Düsseldorf - Es ist ein historisches Loch: Erstmals in seiner Firmengeschichte hat der größte deutsche Strom- und Gaskonzern E.on einen Verlust erwirtschaftet - und der Absturz ist tief. 2,2 Milliarden Euro Verlust meldet das Unternehmen für das Gesamtjahr 2011, nachdem die Bilanz im Jahr zuvor noch einen Gewinn von 5,8 Milliarden Euro ausgewiesen habe.
Als Hauptgründe für den Gewinneinbruch nannte E.on die Abschaltung mehrerer Kernkraftwerke infolge des Atomausstiegs, ein schwaches Gashandelsgeschäft und ein niedrigerer Energieverbrauch. Zudem musste der Konzern milliardenschwere Abschreibungen in Italien und Spanien verbuchen.
Ausblick: Optimistisch
"Politische Entscheidungen und massive Veränderungen in unseren Märkten stellen uns vor nie gekannte Herausforderungen", schrieb Vorstandschef Johannes Teyssen im Geschäftsbericht an die Aktionäre. Der größte AKW-Betreiber in Deutschland hatte seine Meiler Isar 1 und Unterweser stilllegen müssen, die dem Konzern jahrelang die Kasse gefüllt hatten. Die Abschaltung der Meiler und die Brennelementesteuer hätten das Ergebnis mit 2,5 Milliarden Euro belastet. Im Gashandel, wo E.on unter teuren Langfristverträgen mit Unternehmen wie Gazprom leidet, fuhr der Versorger einen Verlust im hohen dreistelligen Millionenbereich ein.
Als Folge des Gewinneinbruchs soll die Dividende von 1,50 Euro auf einen Euro gekürzt werden. Trotz der dramatischen Zahlen gibt sich E.on optimistisch: Man habe 2011 die Talsohle durchschritten und werde schon im laufenden Jahr wieder einen deutlichen Gewinn erzielen.
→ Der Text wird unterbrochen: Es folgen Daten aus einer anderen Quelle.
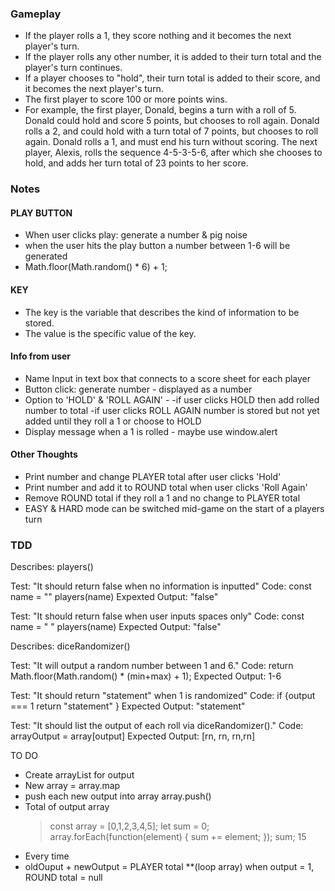 ### Gameplay
  * If the player rolls a 1, they score nothing and it becomes the next player's turn.
  * If the player rolls any other number, it is added to their turn total and the player's turn continues.
  * If a player chooses to "hold", their turn total is added to their score, and it becomes the next player's turn.
  * The first player to score 100 or more points wins.
  * For example, the first player, Donald, begins a turn with a roll of 5. Donald could hold and score 5 points, but chooses to roll again. Donald rolls a 2, and could hold with a turn total of 7 points, but chooses to roll again. Donald rolls a 1, and must end his turn without scoring. The next player, Alexis, rolls the sequence 4-5-3-5-6, after which she chooses to hold, and adds her turn total of 23 points to her score.


### Notes
  #### PLAY BUTTON
  * When user clicks play: generate a number & pig noise
  * when the user hits the play button a number between 1-6 will be generated
  * Math.floor(Math.random() * 6) + 1;
  
  #### KEY
  * The key is the variable that describes the kind of information to be stored.
  * The value is the specific value of the key.

  #### Info from user
  * Name Input in text box that connects to a score sheet for each player
  * Button click: generate number - displayed as a number
  * Option to 'HOLD' & 'ROLL AGAIN' - 
    -if user clicks HOLD then add rolled number to total
    -if user clicks ROLL AGAIN number is stored but not yet added until they roll a 1 or choose to HOLD
  * Display message when a 1 is rolled - maybe use window.alert

  #### Other Thoughts
  * Print number and change PLAYER total after user clicks 'Hold'
  * Print number and add it to ROUND total when user clicks 'Roll Again'
  * Remove ROUND total if they roll a 1 and no change to PLAYER total
  * EASY & HARD mode can be switched mid-game on the start of a players turn

### TDD

Describes: players()

Test: "It should return false when no information is inputted"
Code:
const name = ""
players(name)
Expexted Output: "false"


Test: "It should return false when user inputs spaces only"
Code: 
const name = "  "
players(name)
Expected Output: "false"


Describes: diceRandomizer()

Test: "It will output a random number between 1 and 6."
Code:
return Math.floor(Math.random() * (min+max) + 1);
Expected Output: 1-6

Test: "It should return "statement" when 1 is randomized"
Code:
if {output === 1
  return "statement"
}
Expected Output: "statement"

Test: "It should list the output of each roll via diceRandomizer()."
Code:
arrayOutput = array[output]
Expected Output: [rn, rn, rn,rn]



TO DO
* Create arrayList for output
* New array = array.map
* push each new output into array
  array.push()
* Total of output array
  > const array = [0,1,2,3,4,5];
  > let sum = 0;
  > array.forEach(function(element) {
  sum += element;
  });
  > sum;
  15
* Every time 
* oldOuput + newOutput = PLAYER total  **(loop array)
  when output = 1, ROUND total = null
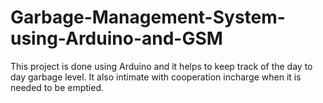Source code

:# Garbage-Management-System-using-Arduino-and-GSM
This project is done using Arduino and it helps to keep track of the day to day garbage level. It also intimate with cooperation incharge when it is needed to be emptied.
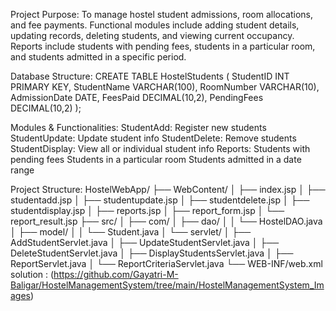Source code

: Project Purpose:
To manage hostel student admissions, room allocations, and fee payments. Functional modules include
adding student details, updating records, deleting students, and viewing current occupancy. Reports
include students with pending fees, students in a particular room, and students admitted in a specific
period.






Database Structure:
CREATE TABLE HostelStudents (
StudentID INT PRIMARY KEY,
StudentName VARCHAR(100),
RoomNumber VARCHAR(10),
AdmissionDate DATE,
FeesPaid DECIMAL(10,2),
PendingFees DECIMAL(10,2)
);

Modules & Functionalities:
StudentAdd: Register new students
StudentUpdate: Update student info
StudentDelete: Remove students
StudentDisplay: View all or individual student info
Reports:
Students with pending fees
Students in a particular room
Students admitted in a date range

Project Structure:
HostelWebApp/
├── WebContent/
│ ├── index.jsp
│ ├── studentadd.jsp
│ ├── studentupdate.jsp
│ ├── studentdelete.jsp
│ ├── studentdisplay.jsp
│ ├── reports.jsp
│ ├── report_form.jsp
│ └── report_result.jsp
├── src/
│ ├── com/
│ ├── dao/
│ │ └── HostelDAO.java
│ ├── model/
│ │ └── Student.java
│ └── servlet/
│ ├── AddStudentServlet.java
│ ├── UpdateStudentServlet.java
│ ├── DeleteStudentServlet.java
│ ├── DisplayStudentsServlet.java
│ ├── ReportServlet.java
│ └── ReportCriteriaServlet.java
└── WEB-INF/web.xml
solution : (https://github.com/Gayatri-M-Baligar/HostelManagementSystem/tree/main/HostelManagementSystem_Images)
Händler an der Börse hatten offenbar mit noch schlechteren Zahlen gerechnet - weil der Fokus jetzt auf dem Ausblick für die kommenden Jahr liegt, hätten die optimistischen Prognosen die E.on-Aktie vorbörslich ins Plus gehoben.
Der deutsche Atomausstieg belastet auch die anderen großen Energieversorger in Deutschland. RWE und EnBW hatten in den vergangenen Wochen ebenfalls zurückgehende Gewinne gemeldet.